"Жар-птица" и "Весна священная" Игоря Стравинского в начале ХХ века взорвали мировую балетную заводь, но на родине их тротилового эквивалента долго опасались, и балеты долгое время показывали лишь в родном театре. Все потому, что родившаяся в оттепельных шестидесятых труппа любила нестандартный репертуар и лелеяла собственный подход к известным сюжетам. Сейчас зрителям снова преподнесли авторские представления хореографов-постановщиков Натальи Касаткиной и Владимира Василева о балетном Стравинском - сказочные, почвенные, почти фольклорные.
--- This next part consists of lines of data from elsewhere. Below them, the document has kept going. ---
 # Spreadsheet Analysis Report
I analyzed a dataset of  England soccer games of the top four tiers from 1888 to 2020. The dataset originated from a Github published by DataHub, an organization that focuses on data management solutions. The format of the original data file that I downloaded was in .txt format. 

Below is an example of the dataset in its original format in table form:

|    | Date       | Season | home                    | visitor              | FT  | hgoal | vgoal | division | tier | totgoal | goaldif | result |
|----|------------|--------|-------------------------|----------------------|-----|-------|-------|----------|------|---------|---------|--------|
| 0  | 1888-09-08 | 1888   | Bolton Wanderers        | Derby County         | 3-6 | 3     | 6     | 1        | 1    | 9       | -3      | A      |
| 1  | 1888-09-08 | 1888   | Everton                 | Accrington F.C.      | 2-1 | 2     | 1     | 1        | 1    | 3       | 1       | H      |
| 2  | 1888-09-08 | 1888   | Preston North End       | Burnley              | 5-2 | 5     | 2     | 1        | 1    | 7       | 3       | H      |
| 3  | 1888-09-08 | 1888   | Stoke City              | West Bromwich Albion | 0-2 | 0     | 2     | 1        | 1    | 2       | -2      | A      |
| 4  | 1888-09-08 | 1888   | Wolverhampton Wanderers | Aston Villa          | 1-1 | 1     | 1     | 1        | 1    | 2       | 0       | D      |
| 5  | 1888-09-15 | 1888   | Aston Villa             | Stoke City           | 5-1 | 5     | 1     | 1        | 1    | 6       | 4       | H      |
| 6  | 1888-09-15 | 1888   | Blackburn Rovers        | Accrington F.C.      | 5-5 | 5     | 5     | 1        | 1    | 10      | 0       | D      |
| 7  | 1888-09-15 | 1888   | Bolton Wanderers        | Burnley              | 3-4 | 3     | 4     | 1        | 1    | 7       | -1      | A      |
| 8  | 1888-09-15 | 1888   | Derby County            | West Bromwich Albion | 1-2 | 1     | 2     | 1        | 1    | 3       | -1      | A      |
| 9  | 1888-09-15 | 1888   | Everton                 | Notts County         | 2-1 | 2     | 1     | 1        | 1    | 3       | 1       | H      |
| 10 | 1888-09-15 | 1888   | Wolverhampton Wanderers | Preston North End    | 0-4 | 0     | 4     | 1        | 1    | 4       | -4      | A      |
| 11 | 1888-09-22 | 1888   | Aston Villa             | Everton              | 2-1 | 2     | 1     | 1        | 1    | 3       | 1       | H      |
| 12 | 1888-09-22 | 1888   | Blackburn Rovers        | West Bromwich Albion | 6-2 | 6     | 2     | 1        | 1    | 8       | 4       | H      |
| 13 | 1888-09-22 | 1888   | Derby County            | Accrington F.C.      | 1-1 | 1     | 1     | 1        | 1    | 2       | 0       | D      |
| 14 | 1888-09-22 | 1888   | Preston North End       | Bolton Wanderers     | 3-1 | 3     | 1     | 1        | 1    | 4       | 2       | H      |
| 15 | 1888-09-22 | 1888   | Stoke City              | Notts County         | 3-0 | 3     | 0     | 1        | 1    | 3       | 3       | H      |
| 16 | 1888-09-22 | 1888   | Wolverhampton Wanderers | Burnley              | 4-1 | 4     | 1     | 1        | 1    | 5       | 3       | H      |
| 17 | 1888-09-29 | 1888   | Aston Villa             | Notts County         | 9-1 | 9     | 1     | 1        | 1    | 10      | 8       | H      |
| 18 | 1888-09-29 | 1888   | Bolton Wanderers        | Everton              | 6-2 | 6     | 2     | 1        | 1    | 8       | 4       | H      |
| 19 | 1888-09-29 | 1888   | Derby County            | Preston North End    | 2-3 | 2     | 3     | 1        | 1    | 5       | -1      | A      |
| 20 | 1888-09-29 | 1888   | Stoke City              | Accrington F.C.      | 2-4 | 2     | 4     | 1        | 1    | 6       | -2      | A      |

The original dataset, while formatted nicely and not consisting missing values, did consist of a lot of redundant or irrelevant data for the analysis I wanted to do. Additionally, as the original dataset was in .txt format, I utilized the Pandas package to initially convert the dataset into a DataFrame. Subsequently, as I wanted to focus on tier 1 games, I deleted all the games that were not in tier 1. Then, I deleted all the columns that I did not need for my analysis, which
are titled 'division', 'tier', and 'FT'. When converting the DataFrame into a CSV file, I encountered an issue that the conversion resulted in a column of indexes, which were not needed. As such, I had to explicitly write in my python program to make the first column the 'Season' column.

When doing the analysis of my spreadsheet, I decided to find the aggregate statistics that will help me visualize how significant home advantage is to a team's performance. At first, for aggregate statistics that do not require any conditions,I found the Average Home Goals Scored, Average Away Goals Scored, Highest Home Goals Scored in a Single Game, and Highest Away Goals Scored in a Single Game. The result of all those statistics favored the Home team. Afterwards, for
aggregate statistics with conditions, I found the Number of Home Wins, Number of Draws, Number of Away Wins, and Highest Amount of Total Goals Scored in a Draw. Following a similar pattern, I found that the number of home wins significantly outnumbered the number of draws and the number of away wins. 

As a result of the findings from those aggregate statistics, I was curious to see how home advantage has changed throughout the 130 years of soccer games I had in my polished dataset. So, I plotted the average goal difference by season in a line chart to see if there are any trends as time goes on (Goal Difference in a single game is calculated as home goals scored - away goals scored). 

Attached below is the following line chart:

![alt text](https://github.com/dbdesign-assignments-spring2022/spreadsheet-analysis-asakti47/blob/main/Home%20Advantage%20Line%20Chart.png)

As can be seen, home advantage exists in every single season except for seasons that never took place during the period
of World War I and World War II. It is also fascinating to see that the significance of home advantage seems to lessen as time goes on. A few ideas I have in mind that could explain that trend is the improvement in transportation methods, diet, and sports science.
Такие были актуальны в советской оттепели с ее вегетарианскими представлениями о зле и установкой "в Советском Союзе секса нет".
Оба спектакля сделаны в одной системе координат. "Жар-птица" решена традиционно и пригодна для семейного употребления: добро противостоит злу, волшебное - земному, кокошники-косоворотки и присядка простых смертных - полетам обшитой в перья Жар-птицы. Щедро использован народно-сценический танец, просочившийся в полупальцы сударушек, мягкие девичьи хороводы, гладь лирических сцен. Жар-птица почти не сходит с пуантов, остра в жестах и готова в любой момент вспорхнуть в высокие поддержки. При нынешней зрительской насмотренности околофольклорными шоу в ее облике с агрессивным гримом и вострыми когтями читается азиатское представление о женском зле. А на другой стороне глаз умиротворяет хороводный мир девиц-красавиц в сарафанах, что двигаются плавно, изгибаются ласково и с избытком плещут лиризмом. Любопытно, что не избалованный техническими возможностями кочевой по факту театр не позволяет своей бездомности вилять на художественные нужды: если по ходу дела Жар-птице нужен грот и громадные летающие перья - на сцене все это будет без сносок на трудности монтажа. Пусть это смотрится наивно-старомодно, зато честно и цельно. А кроме того, превращает Стравинского в композитора почти свойского, обжитого, отделенного от интеллектуальных излишеств.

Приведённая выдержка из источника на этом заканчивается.